Items listed in a dataset:
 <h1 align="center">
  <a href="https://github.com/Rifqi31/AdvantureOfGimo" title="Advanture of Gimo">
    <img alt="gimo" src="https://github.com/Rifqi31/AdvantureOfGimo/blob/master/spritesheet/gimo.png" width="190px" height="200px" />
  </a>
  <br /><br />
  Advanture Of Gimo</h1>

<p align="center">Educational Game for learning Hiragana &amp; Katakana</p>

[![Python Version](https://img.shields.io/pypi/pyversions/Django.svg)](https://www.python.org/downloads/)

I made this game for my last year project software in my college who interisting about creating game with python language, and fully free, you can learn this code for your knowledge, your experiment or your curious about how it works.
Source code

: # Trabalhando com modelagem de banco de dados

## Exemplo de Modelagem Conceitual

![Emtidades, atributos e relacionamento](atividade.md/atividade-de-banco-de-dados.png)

● **EXERCISE DETAILS**:
Scan the entries above for the line containing "I made this", and copy it and all lines after it exactly, down to and including the line containing "## Exemplo de Modelagem Conceitual".

● **ANSWER FOR THE TASK**:
I made this game for my last year project software in my college who interisting about creating game with python language, and fully free, you can learn this code for your knowledge, your experiment or your curious about how it works.
Source code

: # Trabalhando com modelagem de banco de dados

## Exemplo de Modelagem Conceitual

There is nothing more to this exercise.